Subsidised Hong Kong ferry firms to cut fares due to excessive profits amid low oil prices
Discount of around 10 per cent on Hong Kong, Kowloon and outlying island routes will last several months, says transport minister

Two ferry companies operating routes connecting Hong Kong, Kowloon and the outlying islands will cut fares by around 10 per cent from July as a way of sharing excessive profits from the low oil price, the transport and housing minister said yesterday.
Anthony Cheung Bing-leung said the discount would last for “several months” and the two government-subsidised operators – Hong Kong and Kowloon Ferry Holdings, and New World First Ferry – should work out details based on their profit margins and other factors.

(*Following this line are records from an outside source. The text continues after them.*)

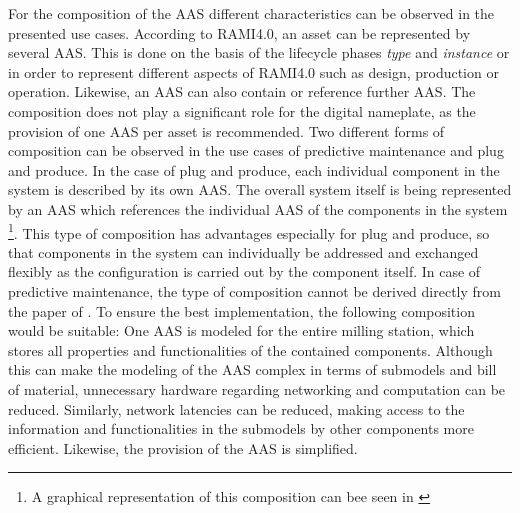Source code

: For the composition of the \ac{AAS} different characteristics can be observed in the presented use cases. According to \ac{RAMI4.0}, an asset can be represented by several \ac{AAS}. This is done on the basis of the lifecycle phases \textit{type} and \textit{instance} or in order to represent different aspects of \ac{RAMI4.0} such as design, production or operation. Likewise, an \ac{AAS} can also contain or reference further \ac{AAS}. The composition does not play a significant role for the digital nameplate, as the provision of one \ac{AAS} per asset is recommended. Two different forms of composition can be observed in the use cases of predictive maintenance and plug and produce. In the case of plug and produce, each individual component in the system is described by its own \ac{AAS}. The overall system itself is being represented by an \ac{AAS} which references the individual \ac{AAS} of the components in the system \footnote{A graphical representation of this composition can bee seen in \citet[p. 246, figure 3]{Schweizer2021ProcessSystems}}. This type of composition has advantages especially for plug and produce, so that components in the system can individually be addressed and exchanged flexibly as the configuration is carried out by the component itself. In case of predictive maintenance, the type of composition cannot be derived directly from the paper of \citeauthor{Cavalieri2020AShell}. To ensure the best implementation, the following composition would be suitable: One \ac{AAS} is modeled for the entire milling station, which stores all properties and functionalities of the contained components. Although this can make the modeling of the \ac{AAS} complex in terms of submodels and bill of material, unnecessary hardware regarding networking and computation can be reduced. Similarly, network latencies can be reduced, making access to the information and functionalities in the submodels by other components more efficient. Likewise, the provision of the \ac{AAS} is simplified.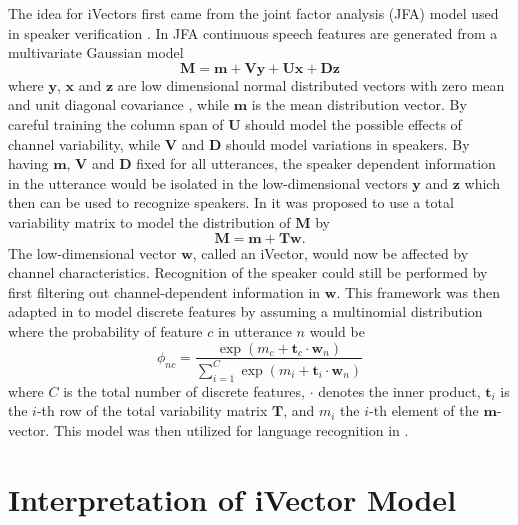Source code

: The idea for iVectors first came from the joint factor analysis (JFA) model used in speaker verification \cite{dehak2011front}. In JFA continuous speech features are generated from a multivariate Gaussian model
\begin{equation}
\label{jfa}
\mathbf{M}=\mathbf{m}+\mathbf{Vy}+\mathbf{Ux}+\mathbf{Dz}
\end{equation}
where $\mathbf{y}$, $\mathbf{x}$ and $\mathbf{z}$ are low dimensional normal distributed vectors with zero mean and unit diagonal covariance \cite{dehak2011front}, while $\mathbf{m}$ is the mean distribution vector. By careful training the column span of $\mathbf{U}$ should model the possible effects of channel variability, while $\mathbf{V}$ and $\mathbf{D}$ should model variations in speakers. By having $\mathbf{m}$, $\mathbf{V}$ and $\mathbf{D}$ fixed for all utterances, the speaker dependent information in the utterance would be isolated in the low-dimensional vectors $\mathbf{y}$ and $\mathbf{z}$ which then can be used to recognize speakers. In \cite{dehak2011front} it was proposed to use a total variability matrix to model the distribution of $\mathbf{M}$ by
\begin{equation}
\label{ffa}
\mathbf{M}=\mathbf{m}+\mathbf{Tw}.
\end{equation}
The low-dimensional vector $\mathbf{w}$, called an iVector, would now be affected by channel characteristics. Recognition of the speaker could still be performed by first filtering out channel-dependent information in $\mathbf{w}$. This framework was then adapted in \cite{srivector} to model discrete features by assuming a multinomial distribution where the probability of feature $c$ in utterance $n$ would be 
\begin{equation}
\label{phieq}
\phi_{nc}=\frac{\exp(m_c+\mathbf{t}_c \cdot \mathbf{w}_n)}{\sum_{i=1}^C \exp(m_i+\mathbf{t}_i \cdot \mathbf{w}_n)}
\end{equation}
where $C$ is the total number of discrete features, $\cdot$ denotes the inner product, $\mathbf{t}_i$ is the $i$-th row of the total variability matrix $\mathbf{T}$, and $m_i$ the $i$-th element of the $\mathbf{m}$-vector. This model was then utilized for language recognition in \cite{lrivector}.

\section{Interpretation of iVector Model}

The reduction would apply to monthly tickets and weekday single journeys, he said, but possibly not Sundays or public holidays.
First Ferry charges fares of up to HK$30 on weekdays and HK$43 on Sundays and holidays, while Kowloon Ferry charges up to HK$22 and HK$42.

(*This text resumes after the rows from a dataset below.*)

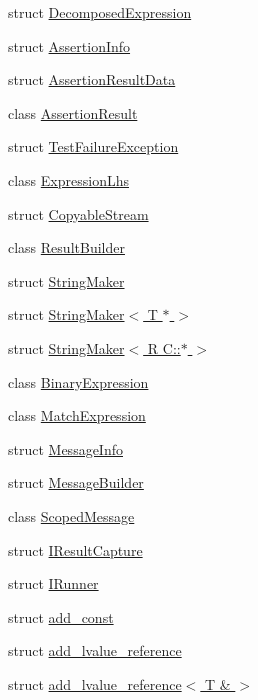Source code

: \begin{DoxyCompactItemize}
\item 
struct \hyperlink{struct_catch_1_1_decomposed_expression}{Decomposed\-Expression}
\item 
struct \hyperlink{struct_catch_1_1_assertion_info}{Assertion\-Info}
\item 
struct \hyperlink{struct_catch_1_1_assertion_result_data}{Assertion\-Result\-Data}
\item 
class \hyperlink{class_catch_1_1_assertion_result}{Assertion\-Result}
\item 
struct \hyperlink{struct_catch_1_1_test_failure_exception}{Test\-Failure\-Exception}
\item 
class \hyperlink{class_catch_1_1_expression_lhs}{Expression\-Lhs}
\item 
struct \hyperlink{struct_catch_1_1_copyable_stream}{Copyable\-Stream}
\item 
class \hyperlink{class_catch_1_1_result_builder}{Result\-Builder}
\item 
struct \hyperlink{struct_catch_1_1_string_maker}{String\-Maker}
\item 
struct \hyperlink{struct_catch_1_1_string_maker_3_01_t_01_5_01_4}{String\-Maker$<$ T $\ast$ $>$}
\item 
struct \hyperlink{struct_catch_1_1_string_maker_3_01_r_01_c_1_1_5_01_4}{String\-Maker$<$ R C\-::$\ast$ $>$}
\item 
class \hyperlink{class_catch_1_1_binary_expression}{Binary\-Expression}
\item 
class \hyperlink{class_catch_1_1_match_expression}{Match\-Expression}
\item 
struct \hyperlink{struct_catch_1_1_message_info}{Message\-Info}
\item 
struct \hyperlink{struct_catch_1_1_message_builder}{Message\-Builder}
\item 
class \hyperlink{class_catch_1_1_scoped_message}{Scoped\-Message}
\item 
struct \hyperlink{struct_catch_1_1_i_result_capture}{I\-Result\-Capture}
\item 
struct \hyperlink{struct_catch_1_1_i_runner}{I\-Runner}
\item 
struct \hyperlink{struct_catch_1_1add__const}{add\-\_\-const}
\item 
struct \hyperlink{struct_catch_1_1add__lvalue__reference}{add\-\_\-lvalue\-\_\-reference}
\item 
struct \hyperlink{struct_catch_1_1add__lvalue__reference_3_01_t_01_6_01_4}{add\-\_\-lvalue\-\_\-reference$<$ T \& $>$}
\item 

\end{DoxyCompactItemize}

It is unclear whether the discount will only cover the companies’ six subsidised island routes or all of the routes connecting Hong Kong and Kowloon.
The outlying island routes connect Central with Cheung Chau, Mui Wo, Peng Chau, Yung Shue Wan and Sok Kwu Wan on Lamma Island, plus several inter-island connections.
Due to the falling oil price and the operators’ increased non-fare revenues, First Ferry and Kowloon Ferry recorded profit margins of 9.8 per cent and 21.4 per cent respectively by the end of last year from mid-2014, when the government renewed their licences for three years until 2017.